Even with NerdWallet’s help, Leflouria still faces hurdles in paying off her debt and meeting other financial obligations. The unemployment compensation she received while on medical leave recently stopped and her insurance lapsed shortly after. Today, Leflouria’s monthly social security disability payments counts as her sole source of income, and she recently moved in with a friend. “Right now, I’m kind of in a homeless situation,” Leflouria told ThinkProgress.
Stories like Leflouria’s have spurred conversation among lawmakers, inspiring legislative action to protect patients against getting hit with unnecessarily large medical bills.

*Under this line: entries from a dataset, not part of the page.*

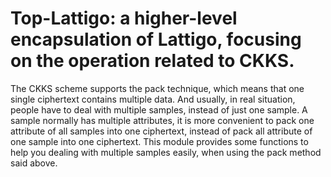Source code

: # Top-Lattigo: a higher-level encapsulation of Lattigo, focusing on the operation related to CKKS.

The CKKS scheme supports the pack technique, which means that one single ciphertext contains multiple data. And usually, in real situation, people have to deal with multiple samples, instead of just one sample.
A sample normally has multiple attributes, it is more convenient to pack one attribute of all samples into one ciphertext, instead of pack all attribute of one sample into one ciphertext.
This module provides some functions to help you dealing with multiple samples easily, when using the pack method said above.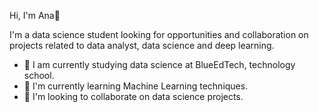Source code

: 
Hi, I'm Ana👋

I'm a data science student looking for opportunities and collaboration on projects related to data analyst, data science and deep learning.
- 🔭 I am currently studying data science at BlueEdTech, technology school.
- 🌱 I'm currently learning Machine Learning techniques.
- 🤝 I'm looking to collaborate on data science projects.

Earlier this month, the office of New York Governor Andrew Cuomo (D) released a report detailing how loopholes in out-of-network regulations left patients in the state with medical bills totaling the tens of thousands. The Cuomo administration has expressed interest in closing those loopholes, although no timeline has been set for a bill to address the issue.
Rep. Earl Blumenauer (D-OR) also authored legislation last year that would provide patients with more opportunities to discuss end-of-life decisions to their healthcare provider. The bill, touted as the Personalize Your Care Act, ultimately hopes those conversations will cut help down on unnecessary and expensive medical care.
The Obama administration also wants to encourage a shift toward greater price transparency in the health industry. In May, the Center for Medicare and Medicaid Services (CMS) released first-of-its-kind data detailing the prices that hospitals charge for common procedures. Experts hope that making the data public will help encourage hospitals to standardize their bills for common procedures.
But patients and their families don’t necessarily have to wait on legislative action to protect themselves. LaMontagne said that patients should learn more about their physician and specialist’s expertise in treating an ailment before using their services. Some experts also advise that consumers challenge medical expenses by requesting an itemized version of their bill that will allow them to see the cost of each procedure, tool, and amenity used.